See the full breakdown of what drives electrician prices — job sizes, unit rates, and how to save.
Frequently asked questions
Why does my circuit breaker keep tripping?
Three usual causes: an overloaded circuit (too many high-draw appliances on one circuit), a short circuit (damaged cable or appliance), or an earth-leakage fault picked up by an RCD/GFCI — often a failing appliance or moisture ingress. Unplug everything on the circuit and reset; if it holds, plug things back one at a time to find the culprit. If it trips with nothing plugged in, call an electrician.
Are cheap electricians worth the risk?
Electrical is the wrong trade to shop on price alone: bad work hides inside walls, can void insurance, and is a fire risk that surfaces years later. A sane approach: verify the licence/registration first (non-negotiable), then compare 2-3 licensed quotes and choose on communication and scope clarity rather than the lowest number.

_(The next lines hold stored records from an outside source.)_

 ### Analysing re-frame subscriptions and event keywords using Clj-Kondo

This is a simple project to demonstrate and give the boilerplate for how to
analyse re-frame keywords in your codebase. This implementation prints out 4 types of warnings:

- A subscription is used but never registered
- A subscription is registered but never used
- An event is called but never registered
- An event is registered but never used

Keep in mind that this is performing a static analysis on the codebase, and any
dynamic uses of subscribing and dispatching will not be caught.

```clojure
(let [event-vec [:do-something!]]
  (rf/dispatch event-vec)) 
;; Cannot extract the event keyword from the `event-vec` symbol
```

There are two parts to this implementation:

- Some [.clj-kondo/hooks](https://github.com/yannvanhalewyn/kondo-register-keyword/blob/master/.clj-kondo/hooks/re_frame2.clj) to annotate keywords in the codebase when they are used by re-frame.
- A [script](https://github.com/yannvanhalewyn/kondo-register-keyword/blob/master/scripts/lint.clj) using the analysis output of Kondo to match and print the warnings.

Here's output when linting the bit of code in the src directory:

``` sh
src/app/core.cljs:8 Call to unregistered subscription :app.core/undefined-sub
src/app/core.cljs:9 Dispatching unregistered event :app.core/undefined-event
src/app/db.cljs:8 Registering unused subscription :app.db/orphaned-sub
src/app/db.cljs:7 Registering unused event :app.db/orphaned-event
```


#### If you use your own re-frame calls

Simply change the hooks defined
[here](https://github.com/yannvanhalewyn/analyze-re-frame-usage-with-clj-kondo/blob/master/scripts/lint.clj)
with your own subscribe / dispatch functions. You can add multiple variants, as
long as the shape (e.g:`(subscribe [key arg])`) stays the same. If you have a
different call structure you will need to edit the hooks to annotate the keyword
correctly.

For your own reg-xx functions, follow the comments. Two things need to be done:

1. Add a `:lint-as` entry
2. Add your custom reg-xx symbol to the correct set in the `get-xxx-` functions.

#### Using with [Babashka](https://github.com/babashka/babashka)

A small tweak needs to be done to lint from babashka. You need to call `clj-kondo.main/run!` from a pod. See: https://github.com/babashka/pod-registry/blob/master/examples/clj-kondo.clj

How much does an electrician cost?
Electricians charge an hourly rate plus, often, a call-out or service fee covering travel and the first period on site. Small jobs (replace a socket, install a light fixture) are usually a minimum-charge visit; bigger jobs like panel upgrades or rewiring are quoted fixed. Batch small jobs into one visit — the minimum charge dominates the cost of single small tasks.
How much does it cost to replace a light fixture or ceiling fan?

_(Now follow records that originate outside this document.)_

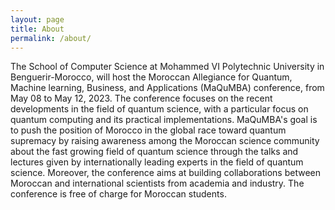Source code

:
 ```yaml
---
layout: page
title: About
permalink: /about/
---
```

The School of Computer Science at Mohammed VI Polytechnic University in Benguerir-Morocco, will host the Moroccan Allegiance for Quantum, Machine learning, Business, and Applications (MaQuMBA) conference, from May 08 to May 12, 2023. The conference focuses on the recent developments in the field of quantum science, with a particular focus on quantum computing and its practical implementations. MaQuMBA's goal is to push the position of Morocco in the global race toward quantum supremacy by raising awareness among the Moroccan science community about the fast growing field of quantum science through the talks and lectures given by internationally leading experts in the field of quantum science. Moreover, the conference aims at building collaborations between  Moroccan and international scientists from academia and industry. The conference is free of charge for Moroccan students.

A straightforward swap on an existing, sound circuit is typically a minimum-charge visit of under an hour. Costs rise when the fixture is heavy (needs a rated box or bracing), ceilings are high (ladder or scaffold work), or the existing wiring turns out to be degraded. Buying the fixture yourself and paying labour-only is normal and usually cheapest.
How long do common electrical jobs take?
Socket or switch replacement: 30 minutes. New light fixture: 30-60 minutes. New circuit to an appliance: 2-4 hours. Consumer unit/panel upgrade: half a day to a day. EV charger install: half a day. Full rewire of a 3-bedroom home: 3-10 days. Anything involving certification adds paperwork time — ask for the certificate before final payment.
What's the difference between an electrician and an electrical engineer?
For home repairs and installations you want a licensed electrician (or your country's equivalent registered electrical worker) — they are trained and certified for installation work. Electrical engineers design systems and sign off plans for construction projects. For a house, the engineer only enters the picture on major renovations needing permit drawings.
How much does an electrician cost in Canada?
Billed rates typically run $80-$150 per hour with service call minimums of $100-$200. Toronto and Vancouver sit at the top. Panel upgrades run roughly $1,800-$5,000 including permit and inspection, with demand driven by EV chargers and heat pumps.
Will old wiring affect my home insurance in Canada?
Yes — insurers commonly ask about knob-and-tube or aluminum wiring and may require an inspection, remediation, or charge higher premiums. If you're buying an older home, price an electrical inspection and potential remediation into your offer; a documented ESA/provincial inspection satisfies most insurers.